EXERCISE: Scanning the listing below, tally every line where the string "coding" shows up, then state the count alone.

####################

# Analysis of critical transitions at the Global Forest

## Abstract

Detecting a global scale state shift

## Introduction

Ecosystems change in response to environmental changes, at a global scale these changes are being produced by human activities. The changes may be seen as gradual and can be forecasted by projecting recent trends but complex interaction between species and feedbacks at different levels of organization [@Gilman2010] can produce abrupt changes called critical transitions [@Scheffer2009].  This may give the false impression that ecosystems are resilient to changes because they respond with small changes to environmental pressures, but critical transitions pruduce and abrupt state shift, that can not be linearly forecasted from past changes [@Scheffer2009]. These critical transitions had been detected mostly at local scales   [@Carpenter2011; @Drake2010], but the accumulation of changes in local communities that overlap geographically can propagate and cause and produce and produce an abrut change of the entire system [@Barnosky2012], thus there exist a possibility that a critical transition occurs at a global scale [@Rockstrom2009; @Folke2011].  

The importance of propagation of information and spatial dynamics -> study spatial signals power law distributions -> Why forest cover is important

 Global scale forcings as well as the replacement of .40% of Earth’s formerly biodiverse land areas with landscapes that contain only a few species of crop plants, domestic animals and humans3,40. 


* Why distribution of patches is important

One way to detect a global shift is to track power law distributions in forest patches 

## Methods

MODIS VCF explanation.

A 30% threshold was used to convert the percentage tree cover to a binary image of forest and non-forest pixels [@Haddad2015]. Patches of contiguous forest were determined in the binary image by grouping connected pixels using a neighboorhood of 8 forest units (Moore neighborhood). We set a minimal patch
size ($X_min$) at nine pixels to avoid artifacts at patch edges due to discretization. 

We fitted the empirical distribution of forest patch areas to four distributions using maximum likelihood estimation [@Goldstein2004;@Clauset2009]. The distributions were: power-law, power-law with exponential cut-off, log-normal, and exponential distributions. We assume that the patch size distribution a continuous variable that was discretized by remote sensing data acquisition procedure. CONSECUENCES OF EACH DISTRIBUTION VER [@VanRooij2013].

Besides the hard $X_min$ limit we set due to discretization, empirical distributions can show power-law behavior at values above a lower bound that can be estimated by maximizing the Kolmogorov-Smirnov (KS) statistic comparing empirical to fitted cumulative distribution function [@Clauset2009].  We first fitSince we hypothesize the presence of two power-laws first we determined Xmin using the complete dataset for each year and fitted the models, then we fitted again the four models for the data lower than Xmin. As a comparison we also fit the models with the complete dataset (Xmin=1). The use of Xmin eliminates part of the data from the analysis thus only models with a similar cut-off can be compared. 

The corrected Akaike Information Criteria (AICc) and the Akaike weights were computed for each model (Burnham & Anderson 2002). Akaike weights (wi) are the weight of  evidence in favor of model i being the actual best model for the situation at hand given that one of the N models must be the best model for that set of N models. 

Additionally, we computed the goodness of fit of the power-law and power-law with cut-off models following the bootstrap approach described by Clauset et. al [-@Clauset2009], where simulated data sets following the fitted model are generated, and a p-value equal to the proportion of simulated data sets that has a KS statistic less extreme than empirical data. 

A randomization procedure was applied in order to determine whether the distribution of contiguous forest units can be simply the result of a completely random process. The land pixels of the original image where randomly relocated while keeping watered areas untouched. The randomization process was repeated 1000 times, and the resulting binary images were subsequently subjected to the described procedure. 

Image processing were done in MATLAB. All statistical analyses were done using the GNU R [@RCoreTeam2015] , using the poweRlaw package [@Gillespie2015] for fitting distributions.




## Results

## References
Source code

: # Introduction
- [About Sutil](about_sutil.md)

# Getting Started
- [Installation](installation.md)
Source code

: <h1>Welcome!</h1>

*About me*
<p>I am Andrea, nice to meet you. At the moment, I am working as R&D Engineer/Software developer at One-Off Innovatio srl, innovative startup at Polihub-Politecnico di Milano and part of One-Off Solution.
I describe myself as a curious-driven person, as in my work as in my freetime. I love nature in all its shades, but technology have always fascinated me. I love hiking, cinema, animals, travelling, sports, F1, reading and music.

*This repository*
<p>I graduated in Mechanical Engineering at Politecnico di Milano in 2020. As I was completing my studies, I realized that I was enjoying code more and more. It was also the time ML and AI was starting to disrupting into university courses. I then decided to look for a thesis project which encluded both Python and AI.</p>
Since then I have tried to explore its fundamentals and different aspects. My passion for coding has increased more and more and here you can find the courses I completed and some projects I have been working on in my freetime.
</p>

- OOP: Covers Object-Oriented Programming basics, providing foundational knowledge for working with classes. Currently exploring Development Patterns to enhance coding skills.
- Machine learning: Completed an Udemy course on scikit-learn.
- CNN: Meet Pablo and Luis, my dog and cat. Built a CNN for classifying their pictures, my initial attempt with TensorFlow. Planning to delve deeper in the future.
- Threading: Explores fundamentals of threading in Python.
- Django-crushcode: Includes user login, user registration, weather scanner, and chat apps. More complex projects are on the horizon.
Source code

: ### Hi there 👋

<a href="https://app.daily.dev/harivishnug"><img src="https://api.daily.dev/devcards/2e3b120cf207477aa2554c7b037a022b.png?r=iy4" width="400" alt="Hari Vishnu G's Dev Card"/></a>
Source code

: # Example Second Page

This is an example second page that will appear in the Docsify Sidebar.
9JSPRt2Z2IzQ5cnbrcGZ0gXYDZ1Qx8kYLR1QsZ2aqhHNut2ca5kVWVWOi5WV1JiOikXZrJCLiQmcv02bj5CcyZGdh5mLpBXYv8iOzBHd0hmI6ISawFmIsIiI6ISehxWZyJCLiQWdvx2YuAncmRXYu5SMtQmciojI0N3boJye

####################

EXERCISE RESULT: 2